» **Prompt**: A word-for-word copy of the lines from the one holding "- Home - welcome demo page" through the final line of the records below is the only output asked for.

Data items:

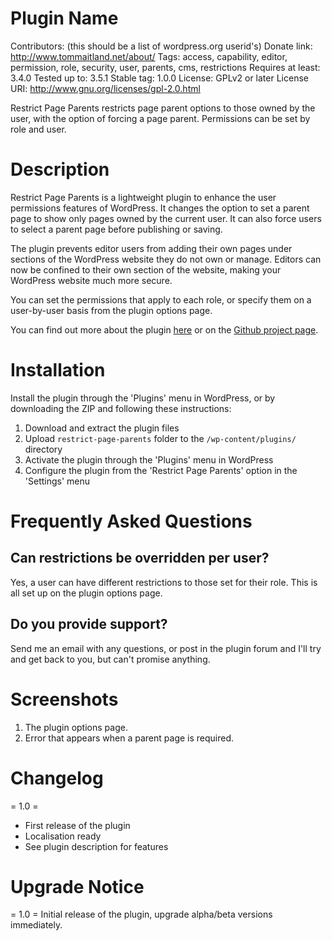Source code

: # Plugin Name

Contributors: (this should be a list of wordpress.org userid's)
Donate link: http://www.tommaitland.net/about/
Tags: access, capability, editor, permission, role, security, user, parents, cms, restrictions
Requires at least: 3.4.0
Tested up to: 3.5.1
Stable tag: 1.0.0
License: GPLv2 or later
License URI: http://www.gnu.org/licenses/gpl-2.0.html

Restrict Page Parents restricts page parent options to those owned by the user, with the option of forcing a page parent. Permissions can be set by role and user.

# Description

Restrict Page Parents is a lightweight plugin to enhance the user permissions features of WordPress. It changes the option to set a parent page to show only pages owned by the current user. It can also force users to select a parent page before publishing or saving.

The plugin prevents editor users from adding their own pages under sections of the WordPress website they do not own or manage. Editors can now be confined to their own section of the website, making your WordPress website much more secure.

You can set the permissions that apply to each role, or specify them on a user-by-user basis from the plugin options page.

You can find out more about the plugin [here](http://www.tommaitland.net/restrict-page-parents) or on the [Github project page](https://github.com/tommaitland/rpp).

# Installation

Install the plugin through the 'Plugins' menu in WordPress, or by downloading the ZIP and following these instructions:

1. Download and extract the plugin files
2. Upload `restrict-page-parents` folder to the `/wp-content/plugins/` directory
3. Activate the plugin through the 'Plugins' menu in WordPress
4. Configure the plugin from the 'Restrict Page Parents' option in the 'Settings' menu

# Frequently Asked Questions

## Can restrictions be overridden per user?

Yes, a user can have different restrictions to those set for their role. This is all set up on the plugin options page.

## Do you provide support?

Send me an email with any questions, or post in the plugin forum and I'll try and get back to you, but can't promise anything.

# Screenshots

1. The plugin options page.
2. Error that appears when a parent page is required.

# Changelog

= 1.0 =
* First release of the plugin
* Localisation ready
* See plugin description for features

# Upgrade Notice

= 1.0 =
Initial release of the plugin, upgrade alpha/beta versions immediately.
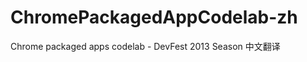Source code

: ChromePackagedAppCodelab-zh
===========================

Chrome packaged apps codelab - DevFest 2013 Season 中文翻译
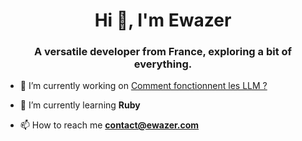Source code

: <h1 align="center">Hi 👋, I'm Ewazer</h1>

<h3 align="center">A versatile developer from France, exploring a bit of everything.</h3>

- 🔭 I’m currently working on [Comment fonctionnent les LLM ?]([https://www.extension-randomize.me/](https://github.com/Ewazer/Comment-fonctionnent-les-LLM-))

- 🌱 I’m currently learning **Ruby**

- 📫 How to reach me **contact@ewazer.com**

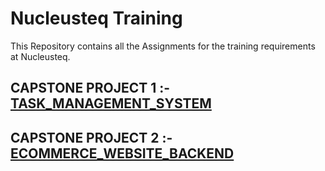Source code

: # Nucleusteq Training

This Repository contains all the Assignments for the training requirements at Nucleusteq.

## CAPSTONE PROJECT 1 :-  [TASK_MANAGEMENT_SYSTEM](https://github.com/adarsh-codes/TASK-MANAGEMENT-SYSTEM)

## CAPSTONE PROJECT 2 :-  [ECOMMERCE_WEBSITE_BACKEND](https://github.com/adarsh-codes/ECOMMERCE-BACKEND)
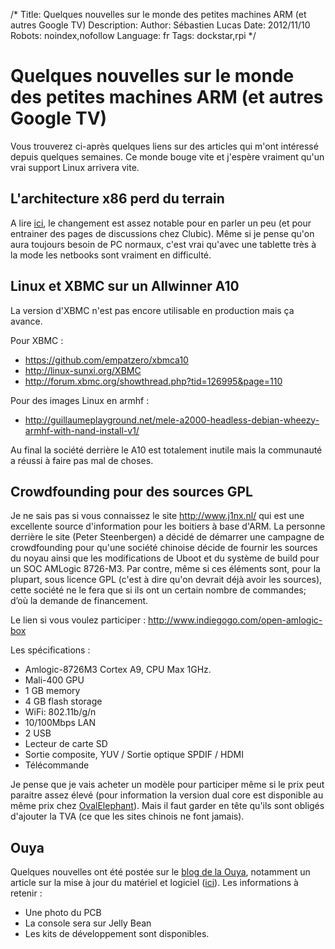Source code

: /*
Title: Quelques nouvelles sur le monde des petites machines ARM (et autres Google TV) 
Description: 
Author: Sébastien Lucas
Date: 2012/11/10
Robots: noindex,nofollow
Language: fr
Tags: dockstar,rpi
*/
# Quelques nouvelles sur le monde des petites machines ARM (et autres Google TV) 

Vous trouverez ci-après quelques liens sur des articles qui m'ont intéressé depuis quelques semaines. Ce monde bouge vite et j'espère vraiment qu'un vrai support Linux arrivera vite.

## L'architecture x86 perd du terrain

A lire [ici](http://www.clubic.com/processeur/actualite-520629-architecture-x86-recule-parts-de-marche-intel-amd.html), le changement est assez notable pour en parler un peu (et pour entrainer des pages de discussions chez Clubic). Même si je pense qu'on aura toujours besoin de PC normaux, c'est vrai qu'avec une tablette très à la mode les netbooks sont vraiment en difficulté.
## Linux et XBMC sur un Allwinner A10

La version d'XBMC n'est pas encore utilisable en production mais ça avance.

Pour XBMC : 
*	https://github.com/empatzero/xbmca10
*	http://linux-sunxi.org/XBMC
*	http://forum.xbmc.org/showthread.php?tid=126995&page=110

Pour des images Linux en armhf :
*	http://guillaumeplayground.net/mele-a2000-headless-debian-wheezy-armhf-with-nand-install-v1/

Au final la société derrière le A10 est totalement inutile mais la communauté a réussi à faire pas mal de choses.
## Crowdfounding pour des sources GPL

Je ne sais pas si vous connaissez le site http://www.j1nx.nl/ qui est une excellente source d'information pour les boitiers à base d'ARM. La personne derrière le site (Peter Steenbergen) a décidé de démarrer une campagne de crowdfounding pour qu'une société chinoise décide de fournir les sources du noyau ainsi que les modifications de Uboot et du système de build pour un SOC AMLogic 8726-M3. Par contre, même si ces éléments sont, pour la plupart, sous licence GPL (c'est à dire qu'on devrait déjà avoir les sources), cette société ne le fera que si ils ont un certain nombre de commandes; d’où la demande de financement.

Le lien si vous voulez participer : http://www.indiegogo.com/open-amlogic-box

Les spécifications :
*	Amlogic-8726M3 Cortex A9, CPU Max 1GHz.
*	Mali-400 GPU
*	1 GB memory
*	4 GB flash storage
*	WiFi: 802.11b/g/n
*	10/100Mbps LAN
*	2 USB
*	Lecteur de carte SD
*	Sortie composite, YUV / Sortie optique SPDIF / HDMI
*	Télécommande

Je pense que je vais acheter un modèle pour participer même si le prix peut paraitre assez élevé (pour information la version dual core est disponible au même prix chez [OvalElephant](http://www.ovalelephant.com/index.php?route=product/product&product_id=2085)). Mais il faut garder en tête qu'ils sont obligés d'ajouter la TVA (ce que les sites chinois ne font jamais).

## Ouya

Quelques nouvelles ont été postée sur le [blog de la Ouya](http://www.ouya.tv/blog/), notamment un article sur la mise à jour du matériel et logiciel ([ici](http://www.ouya.tv/the-big-hardware-update-and-more/)). Les informations à retenir :
*	Une photo du PCB
*	La console sera sur Jelly Bean
*	Les kits de développement sont disponibles.


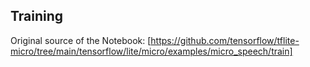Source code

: ## Training

Original source of the Notebook: [https://github.com/tensorflow/tflite-micro/tree/main/tensorflow/lite/micro/examples/micro_speech/train]

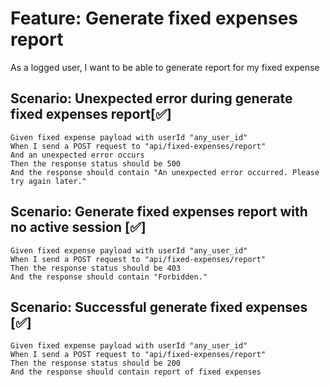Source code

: # Feature: Generate fixed expenses report

As a logged user,
I want to be able to generate report for my fixed expense

## Scenario: Unexpected error during generate fixed expenses report[✅]

    Given fixed expense payload with userId "any_user_id"
    When I send a POST request to "api/fixed-expenses/report"
    And an unexpected error occurs
    Then the response status should be 500
    And the response should contain "An unexpected error occurred. Please try again later."

## Scenario: Generate fixed expenses report with no active session [✅]

    Given fixed expense payload with userId "any_user_id"
    When I send a POST request to "api/fixed-expenses/report"
    Then the response status should be 403
    And the response should contain "Forbidden."

## Scenario: Successful generate fixed expenses  [✅]

    Given fixed expense payload with userId "any_user_id"
    When I send a POST request to "api/fixed-expenses/report"
    Then the response status should be 200
    And the response should contain report of fixed expenses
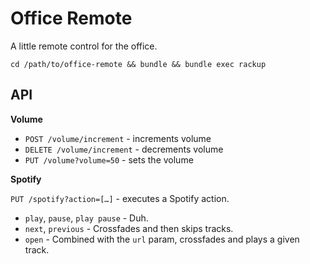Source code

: # Office Remote

A little remote control for the office.

`cd /path/to/office-remote && bundle && bundle exec rackup`

## API


**Volume**

* `POST /volume/increment` - increments volume
* `DELETE /volume/increment` - decrements volume
* `PUT /volume?volume=50` - sets the volume

**Spotify**

`PUT /spotify?action=[…]` - executes a Spotify action.   

* `play`, `pause`, `play pause` - Duh.
* `next`, `previous` - Crossfades and then skips tracks.
* `open` - Combined with the `url` param, crossfades and plays a given track.

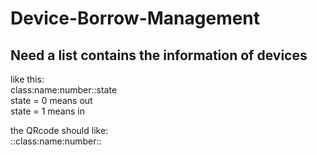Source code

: # Device-Borrow-Management

## Need a list contains the information of devices 
like this:  
class:name:number::state  
state = 0 means out  
state = 1 means in

the QRcode should like:  
::class:name:number::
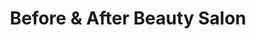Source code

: ---
title: "Before & After Beauty Salon"
url: /red-springs/before-und-after-beauty-salon/
shop: Kosmetik
---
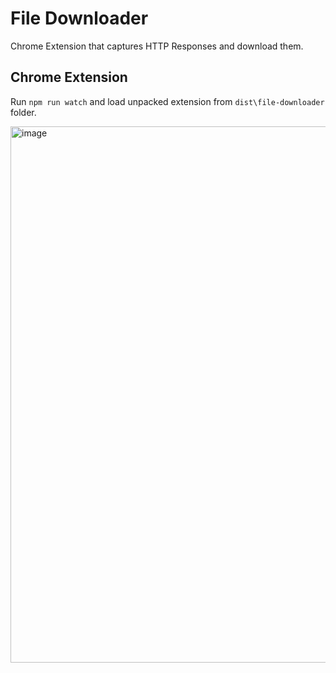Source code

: # File Downloader

Chrome Extension that captures HTTP Responses and download them.

## Chrome Extension

Run `npm run watch` and load unpacked extension from `dist\file-downloader` folder.

<img width="1918" height="858" alt="image" src="https://github.com/user-attachments/assets/bc3661e3-e784-4022-b0a5-2300a1afeae4" />
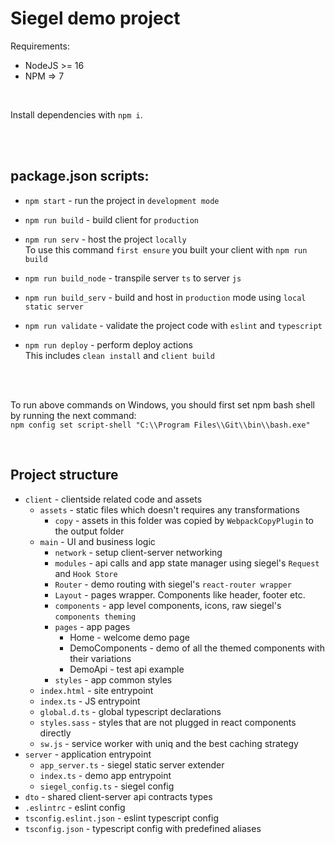 # Siegel demo project

Requirements:
- NodeJS >= 16
- NPM => 7

<br />

Install dependencies with `npm i`.
<br /><br />


<br />

## package.json scripts:

- `npm start` - run the project in `development mode` 

- `npm run build` - build client for `production`

- `npm run serv` - host the project `locally`<br />
    To use this command `first ensure` you built your client with `npm run build`<br />

- `npm run build_node` - transpile server `ts` to server `js`

- `npm run build_serv` - build and host in `production` mode using `local static server` 

- `npm run validate` - validate the project code with `eslint` and `typescript`

- `npm run deploy` - perform deploy actions<br />
    This includes `clean install` and `client build`


<br /><br />

To run above commands on Windows, you should first set npm bash shell<br />
by running the next command:<br />
`npm config set script-shell "C:\\Program Files\\Git\\bin\\bash.exe"`


<br />

## Project structure

- `client` - clientside related code and assets
    - `assets` - static files which doesn't requires any transformations
        - `copy` - assets in this folder was copied by `WebpackCopyPlugin` to the output folder
    - `main` - UI and business logic
        - `network` - setup client-server networking
        - `modules` - api calls and app state manager using siegel's `Request` and `Hook Store`
        - `Router` - demo routing with siegel's `react-router wrapper`
        - `Layout` - pages wrapper. Components like header, footer etc.
        - `components` - app level components, icons, raw siegel's `components theming`
        - `pages` - app pages
            - Home - welcome demo page
            - DemoComponents - demo of all the themed components with their variations
            - DemoApi - test api example
        - `styles` - app common styles
    - `index.html` - site entrypoint
    - `index.ts` - JS entrypoint
    - `global.d.ts` - global typescript declarations
    - `styles.sass` - styles that are not plugged in react components directly
    - `sw.js` - service worker with uniq and the best caching strategy
- `server` - application entrypoint
    - `app_server.ts` -  siegel static server extender
    - `index.ts` - demo app entrypoint
    - `siegel_config.ts` - siegel config
- `dto` - shared client-server api contracts types
- `.eslintrc` - eslint config
- `tsconfig.eslint.json` - eslint typescript config
- `tsconfig.json` - typescript config with predefined aliases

» **Solution to the problem**:
            - Home - welcome demo page
            - DemoComponents - demo of all the themed components with their variations
            - DemoApi - test api example
        - `styles` - app common styles
    - `index.html` - site entrypoint
    - `index.ts` - JS entrypoint
    - `global.d.ts` - global typescript declarations
    - `styles.sass` - styles that are not plugged in react components directly
    - `sw.js` - service worker with uniq and the best caching strategy
- `server` - application entrypoint
    - `app_server.ts` -  siegel static server extender
    - `index.ts` - demo app entrypoint
    - `siegel_config.ts` - siegel config
- `dto` - shared client-server api contracts types
- `.eslintrc` - eslint config
- `tsconfig.eslint.json` - eslint typescript config
- `tsconfig.json` - typescript config with predefined aliases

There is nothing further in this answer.